In relation to the theoretical field of historical materialism, I wonder why we do not guess through the taste of bread, all the effort, the economic and ecological transactions and the human traumas that its production generates. The objective is to delve into a dimension of material in which it can touch the natural and human processes that affected it.
Cement, a material obtained through the calcination of limestone, clay and iron ore, revolutionized construction and deposited on the earth a distinctive layer of civilization in the 20th century. Building on nature builds a solid, paved paradise: the city.
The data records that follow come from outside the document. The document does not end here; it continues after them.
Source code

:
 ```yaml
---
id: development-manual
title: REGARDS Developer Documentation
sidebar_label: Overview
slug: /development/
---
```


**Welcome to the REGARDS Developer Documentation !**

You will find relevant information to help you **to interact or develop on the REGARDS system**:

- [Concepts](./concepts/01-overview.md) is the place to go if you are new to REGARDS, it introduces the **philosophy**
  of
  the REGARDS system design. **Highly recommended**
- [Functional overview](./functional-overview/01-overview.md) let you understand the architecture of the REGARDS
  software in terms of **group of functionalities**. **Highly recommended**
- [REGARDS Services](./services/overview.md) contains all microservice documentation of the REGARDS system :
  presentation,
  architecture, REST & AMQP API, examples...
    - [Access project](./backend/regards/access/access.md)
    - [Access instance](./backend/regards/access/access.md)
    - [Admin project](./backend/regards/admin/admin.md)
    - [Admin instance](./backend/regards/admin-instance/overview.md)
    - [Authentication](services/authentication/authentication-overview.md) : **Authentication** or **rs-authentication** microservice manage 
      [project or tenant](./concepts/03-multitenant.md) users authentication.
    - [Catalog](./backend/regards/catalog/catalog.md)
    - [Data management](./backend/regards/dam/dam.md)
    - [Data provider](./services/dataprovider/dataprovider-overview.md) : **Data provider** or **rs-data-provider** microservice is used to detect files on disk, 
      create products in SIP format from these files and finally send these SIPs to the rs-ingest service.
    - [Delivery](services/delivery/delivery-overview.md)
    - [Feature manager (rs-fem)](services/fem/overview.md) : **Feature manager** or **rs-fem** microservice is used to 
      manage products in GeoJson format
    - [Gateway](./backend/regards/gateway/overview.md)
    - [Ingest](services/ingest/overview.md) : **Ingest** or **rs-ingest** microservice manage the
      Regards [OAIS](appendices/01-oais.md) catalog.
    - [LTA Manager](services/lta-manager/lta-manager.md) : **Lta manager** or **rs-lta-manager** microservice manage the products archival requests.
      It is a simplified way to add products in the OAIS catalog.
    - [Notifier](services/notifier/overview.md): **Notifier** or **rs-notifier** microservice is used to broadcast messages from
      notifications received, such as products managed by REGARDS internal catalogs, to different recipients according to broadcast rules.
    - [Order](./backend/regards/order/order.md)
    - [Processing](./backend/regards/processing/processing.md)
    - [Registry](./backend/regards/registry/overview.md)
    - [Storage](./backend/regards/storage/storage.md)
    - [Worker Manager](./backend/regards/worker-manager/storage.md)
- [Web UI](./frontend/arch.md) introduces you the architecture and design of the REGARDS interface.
The word paradise is associated with an idealized place "the garden of Eden". Originally, the idea of paradise refers to the perfect creation of God without the intervention of human beings.
The work "Destruction of Paradise" is an exercise between cement (human creation), and the exotic colonial representation of Eden. He aims to represent an imaginary paradise in cement and destroy it to unravel its hidden nature.
The creative process in 4 phases:
1) Preparation of a structure in iron rods and wire that will aim to establish an organic system in which the materials will generate a weft similar to human capillary tissue.
2) The structure will serve to hold the cement that will be dumped into a 120 x 70 cm formwork box. The cement will be dumped on a glass surface, which will allow, once dry, to generate a polished surface without pores.
3) Then an image of an engraving of the Tequendama waterfall in Colombia will be transferred onto the smooth surface of the polished cement.
4) A video will be made with the record of the partial destruction of the formwork by a hammer. The objective is that the destruction allows a glimpse of part of the structure.